→ DATA TO EXAMINE:
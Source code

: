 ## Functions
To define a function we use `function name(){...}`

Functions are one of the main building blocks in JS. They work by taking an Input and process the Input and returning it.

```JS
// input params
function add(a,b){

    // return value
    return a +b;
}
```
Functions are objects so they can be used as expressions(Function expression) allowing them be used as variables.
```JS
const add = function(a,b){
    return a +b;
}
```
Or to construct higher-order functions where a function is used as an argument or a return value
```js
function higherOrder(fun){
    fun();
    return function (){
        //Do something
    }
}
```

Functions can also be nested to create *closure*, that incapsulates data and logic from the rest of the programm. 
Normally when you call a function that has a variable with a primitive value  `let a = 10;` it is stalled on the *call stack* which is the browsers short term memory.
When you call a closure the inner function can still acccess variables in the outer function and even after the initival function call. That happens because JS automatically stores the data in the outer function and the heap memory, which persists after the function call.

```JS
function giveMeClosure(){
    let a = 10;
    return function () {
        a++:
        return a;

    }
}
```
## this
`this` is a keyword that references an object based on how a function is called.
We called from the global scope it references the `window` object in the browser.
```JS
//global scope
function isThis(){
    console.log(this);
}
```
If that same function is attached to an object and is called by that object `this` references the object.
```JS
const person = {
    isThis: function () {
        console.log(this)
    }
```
* * *
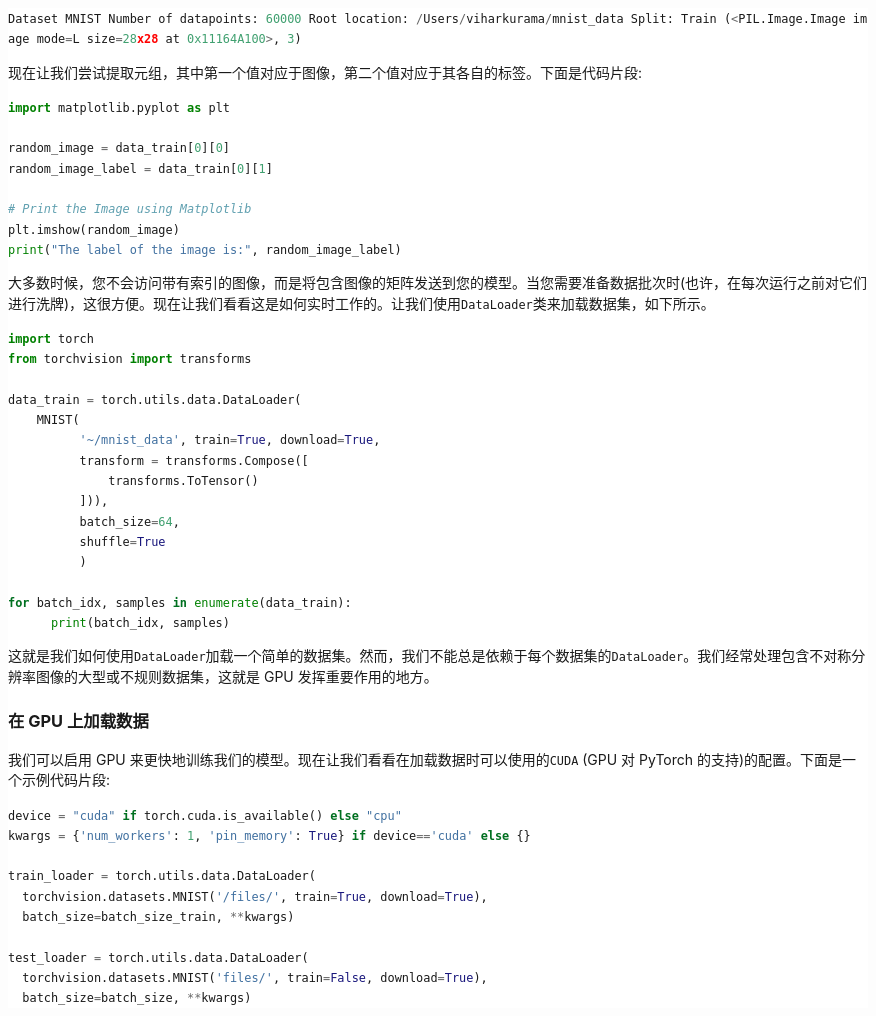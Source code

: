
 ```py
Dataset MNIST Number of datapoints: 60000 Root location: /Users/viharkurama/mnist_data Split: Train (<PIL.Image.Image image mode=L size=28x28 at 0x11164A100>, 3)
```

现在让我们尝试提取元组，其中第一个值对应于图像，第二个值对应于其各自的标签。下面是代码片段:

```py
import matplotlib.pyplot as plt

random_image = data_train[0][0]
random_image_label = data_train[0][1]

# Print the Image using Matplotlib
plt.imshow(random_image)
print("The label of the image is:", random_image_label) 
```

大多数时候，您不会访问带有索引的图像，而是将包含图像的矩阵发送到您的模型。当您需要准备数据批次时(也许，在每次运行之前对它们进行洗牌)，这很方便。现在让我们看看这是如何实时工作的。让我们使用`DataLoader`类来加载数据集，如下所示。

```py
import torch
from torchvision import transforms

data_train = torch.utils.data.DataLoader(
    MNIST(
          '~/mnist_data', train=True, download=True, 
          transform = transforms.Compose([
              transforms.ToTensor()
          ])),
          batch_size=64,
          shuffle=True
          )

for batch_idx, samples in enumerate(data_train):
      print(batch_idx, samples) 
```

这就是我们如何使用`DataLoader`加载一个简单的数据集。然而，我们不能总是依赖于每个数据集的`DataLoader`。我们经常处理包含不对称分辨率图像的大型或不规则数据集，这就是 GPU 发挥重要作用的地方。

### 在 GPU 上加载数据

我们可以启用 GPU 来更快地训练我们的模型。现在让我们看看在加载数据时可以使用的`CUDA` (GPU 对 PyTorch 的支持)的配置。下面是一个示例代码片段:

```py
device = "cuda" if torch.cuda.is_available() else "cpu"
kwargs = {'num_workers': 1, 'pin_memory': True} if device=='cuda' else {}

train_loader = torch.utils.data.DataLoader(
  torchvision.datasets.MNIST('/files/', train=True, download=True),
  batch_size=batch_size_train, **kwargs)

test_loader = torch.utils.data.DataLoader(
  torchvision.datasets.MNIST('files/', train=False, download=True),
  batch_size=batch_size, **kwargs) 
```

→ TO DO:
Total lines holding "called" in the records: report this figure alone.

→ SOLUTION FOR THIS TASK:
3